Pemerintah melalui penjelasan Presiden Joko Widodo, kemarin, memutuskan akan tetap menerapkan pemberlakukan pembatasan kegiatan masyarakat (PPKM) mikro untuk menghadang laju penularan covid-19. Menurut Presiden, itu kebijakan paling tepat untuk saat ini karena dinilai bisa mengendalikan covid-19 tanpa mematikan ekonomi rakyat.

Kenapa pemerintah tidak memilih pembatasan sosial berskala besar (PSBB) atau lockdown? Tidak perlu kita mendebatkan dan mempertentangkannya lagi karena sejatinya esensi dan substansinya sama. Yang penting dan mesti kita ingatkan ialah substansi dan terutama implementasinya di lapangan.

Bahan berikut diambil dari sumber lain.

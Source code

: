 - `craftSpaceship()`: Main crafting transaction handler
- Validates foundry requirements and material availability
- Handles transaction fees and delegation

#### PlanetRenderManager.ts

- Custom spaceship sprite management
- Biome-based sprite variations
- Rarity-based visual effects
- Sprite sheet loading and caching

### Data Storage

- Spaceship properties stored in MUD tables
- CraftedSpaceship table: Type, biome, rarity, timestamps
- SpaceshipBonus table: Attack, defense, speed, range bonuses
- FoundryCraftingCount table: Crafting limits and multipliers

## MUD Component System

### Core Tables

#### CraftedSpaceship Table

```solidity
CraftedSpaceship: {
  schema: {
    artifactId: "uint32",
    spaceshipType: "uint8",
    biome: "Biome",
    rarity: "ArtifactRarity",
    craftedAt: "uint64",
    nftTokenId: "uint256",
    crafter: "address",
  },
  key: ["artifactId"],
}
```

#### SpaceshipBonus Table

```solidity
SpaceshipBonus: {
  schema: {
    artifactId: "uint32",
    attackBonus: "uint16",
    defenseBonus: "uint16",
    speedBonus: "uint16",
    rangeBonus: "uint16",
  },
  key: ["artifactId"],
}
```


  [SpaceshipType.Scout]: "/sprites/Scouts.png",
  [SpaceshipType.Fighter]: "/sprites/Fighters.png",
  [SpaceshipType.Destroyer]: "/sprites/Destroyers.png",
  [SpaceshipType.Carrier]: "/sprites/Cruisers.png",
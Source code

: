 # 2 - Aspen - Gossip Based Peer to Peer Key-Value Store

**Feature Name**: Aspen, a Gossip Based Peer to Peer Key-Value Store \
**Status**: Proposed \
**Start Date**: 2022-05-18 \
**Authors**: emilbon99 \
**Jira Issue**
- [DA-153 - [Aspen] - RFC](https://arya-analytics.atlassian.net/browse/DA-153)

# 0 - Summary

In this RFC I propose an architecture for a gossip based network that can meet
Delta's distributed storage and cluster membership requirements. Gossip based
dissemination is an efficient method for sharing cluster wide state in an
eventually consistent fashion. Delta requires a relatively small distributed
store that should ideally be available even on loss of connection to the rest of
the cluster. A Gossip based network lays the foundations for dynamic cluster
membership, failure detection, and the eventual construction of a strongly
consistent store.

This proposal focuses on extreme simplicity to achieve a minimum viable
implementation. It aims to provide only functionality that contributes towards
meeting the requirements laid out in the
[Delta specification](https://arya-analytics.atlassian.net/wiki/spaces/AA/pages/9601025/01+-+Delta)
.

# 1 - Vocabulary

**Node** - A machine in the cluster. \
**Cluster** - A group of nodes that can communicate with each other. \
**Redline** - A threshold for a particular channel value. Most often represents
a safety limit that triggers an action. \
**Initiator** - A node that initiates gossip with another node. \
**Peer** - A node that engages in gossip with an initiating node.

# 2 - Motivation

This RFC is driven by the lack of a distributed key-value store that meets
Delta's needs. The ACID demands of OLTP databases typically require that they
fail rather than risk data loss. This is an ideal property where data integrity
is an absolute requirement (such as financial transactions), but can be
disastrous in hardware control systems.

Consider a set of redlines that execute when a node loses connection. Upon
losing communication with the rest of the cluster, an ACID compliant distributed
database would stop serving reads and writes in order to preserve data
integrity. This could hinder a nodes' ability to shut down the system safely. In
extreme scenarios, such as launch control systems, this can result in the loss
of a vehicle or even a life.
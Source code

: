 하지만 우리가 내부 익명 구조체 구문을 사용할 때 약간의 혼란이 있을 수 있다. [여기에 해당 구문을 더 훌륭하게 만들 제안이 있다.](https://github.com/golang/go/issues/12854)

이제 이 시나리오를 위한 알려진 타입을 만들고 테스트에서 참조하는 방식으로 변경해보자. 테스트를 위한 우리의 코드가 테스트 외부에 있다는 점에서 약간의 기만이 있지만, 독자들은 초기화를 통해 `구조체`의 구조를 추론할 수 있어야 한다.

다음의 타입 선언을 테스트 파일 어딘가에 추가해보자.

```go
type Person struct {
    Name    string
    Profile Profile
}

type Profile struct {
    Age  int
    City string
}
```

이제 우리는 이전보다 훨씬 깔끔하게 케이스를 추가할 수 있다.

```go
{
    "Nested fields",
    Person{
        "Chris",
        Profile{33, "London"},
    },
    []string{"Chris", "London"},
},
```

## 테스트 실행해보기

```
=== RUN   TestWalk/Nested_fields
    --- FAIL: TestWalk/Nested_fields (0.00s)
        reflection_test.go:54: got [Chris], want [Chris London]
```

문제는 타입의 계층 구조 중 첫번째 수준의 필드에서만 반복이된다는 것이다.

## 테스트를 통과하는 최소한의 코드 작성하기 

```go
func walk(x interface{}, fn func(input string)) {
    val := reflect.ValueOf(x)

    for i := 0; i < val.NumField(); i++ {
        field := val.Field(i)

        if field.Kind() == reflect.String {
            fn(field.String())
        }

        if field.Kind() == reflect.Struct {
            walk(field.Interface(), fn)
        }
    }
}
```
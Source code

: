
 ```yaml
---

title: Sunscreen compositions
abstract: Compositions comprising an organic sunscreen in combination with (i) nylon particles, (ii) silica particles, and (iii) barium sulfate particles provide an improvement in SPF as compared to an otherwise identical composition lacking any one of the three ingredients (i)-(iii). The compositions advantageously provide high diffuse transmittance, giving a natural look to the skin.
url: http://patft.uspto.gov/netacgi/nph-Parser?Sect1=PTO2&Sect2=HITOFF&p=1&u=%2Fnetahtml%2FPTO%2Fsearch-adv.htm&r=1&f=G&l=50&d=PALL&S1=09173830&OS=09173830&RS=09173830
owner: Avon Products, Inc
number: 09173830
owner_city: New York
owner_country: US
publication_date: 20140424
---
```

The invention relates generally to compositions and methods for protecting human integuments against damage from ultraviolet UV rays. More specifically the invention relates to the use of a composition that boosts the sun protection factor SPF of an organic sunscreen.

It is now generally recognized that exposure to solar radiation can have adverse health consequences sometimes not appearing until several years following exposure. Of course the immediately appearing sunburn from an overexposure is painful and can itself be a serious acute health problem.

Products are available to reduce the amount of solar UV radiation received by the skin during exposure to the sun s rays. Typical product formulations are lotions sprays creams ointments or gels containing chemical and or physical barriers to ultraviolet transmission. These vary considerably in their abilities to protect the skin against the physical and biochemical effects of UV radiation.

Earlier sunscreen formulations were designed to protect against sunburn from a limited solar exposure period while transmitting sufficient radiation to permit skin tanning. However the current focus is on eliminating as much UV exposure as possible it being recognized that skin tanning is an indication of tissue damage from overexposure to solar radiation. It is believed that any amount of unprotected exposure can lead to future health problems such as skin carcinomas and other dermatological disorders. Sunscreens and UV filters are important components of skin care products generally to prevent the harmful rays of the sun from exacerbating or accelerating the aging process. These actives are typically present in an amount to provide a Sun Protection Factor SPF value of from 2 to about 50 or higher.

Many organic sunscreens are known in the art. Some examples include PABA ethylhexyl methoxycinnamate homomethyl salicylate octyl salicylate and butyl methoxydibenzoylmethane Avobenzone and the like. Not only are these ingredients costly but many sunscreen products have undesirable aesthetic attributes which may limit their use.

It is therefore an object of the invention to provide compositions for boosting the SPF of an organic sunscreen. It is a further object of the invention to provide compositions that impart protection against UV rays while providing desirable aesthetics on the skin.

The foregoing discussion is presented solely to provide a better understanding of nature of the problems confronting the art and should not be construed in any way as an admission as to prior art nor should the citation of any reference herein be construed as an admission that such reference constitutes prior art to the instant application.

Apa pun istilahnya, intinya ialah menguatkan pembatasan, memperluas penyekatan. Ingat, pendekatan apa pun yang dipakai untuk mengerem, tujuannya tidak sekadar untuk melandaikan kasus, tapi lebih dari itu harus mampu memutus rantai penularan. Pada titik ini, aturan detailnya harus terukur, penegakan aturannya juga mesti tak setengah hati.

Provinsi DKI Jakarta sudah memulai menarik rem itu dengan mengeluarkan Peraturan Gubernur No 796/2021 tentang Perpanjangan PPKM Berbasis Mikro. Meski statusnya 'hanya' perpanjangan, level pembatasan pada aturan baru ini lebih kuat, luas, dan yang pasti lebih ketat.

Setidaknya ada lima poin krusial yang dikuatkan. Pembatasan di tempat kerja, kegiatan belajar tidak ada lagi diizinkan tatap muka, pembatasan pusat perbelanjaan, ibadah di rumah, serta pembatasan kegiatan kesenian dan area publik.

Di atas kertas, PPKM versi baru ala Pemprov DKI Jakarta itu tentu baik. Di lapangan, harus dipastikan kebijakan itu berjalan tegak lurus. Bebas dari kompromi, negosiasi, ataupun subjektivitas dalam penerapannya.

Harus diingat, aturan itu akan berhadapan dengan kejenuhan masyarakat yang sudah semakin menumpuk setelah dihajar pandemi setahun lebih. Ketika tidak ditegakkan dengan keras, hanya gagah di lembar kertas, atau cuma garang di awal, pengendalian hanya akan jadi mimpi. Si virus pun kian mudah menerjang sambil menertawakan kebebalan kita.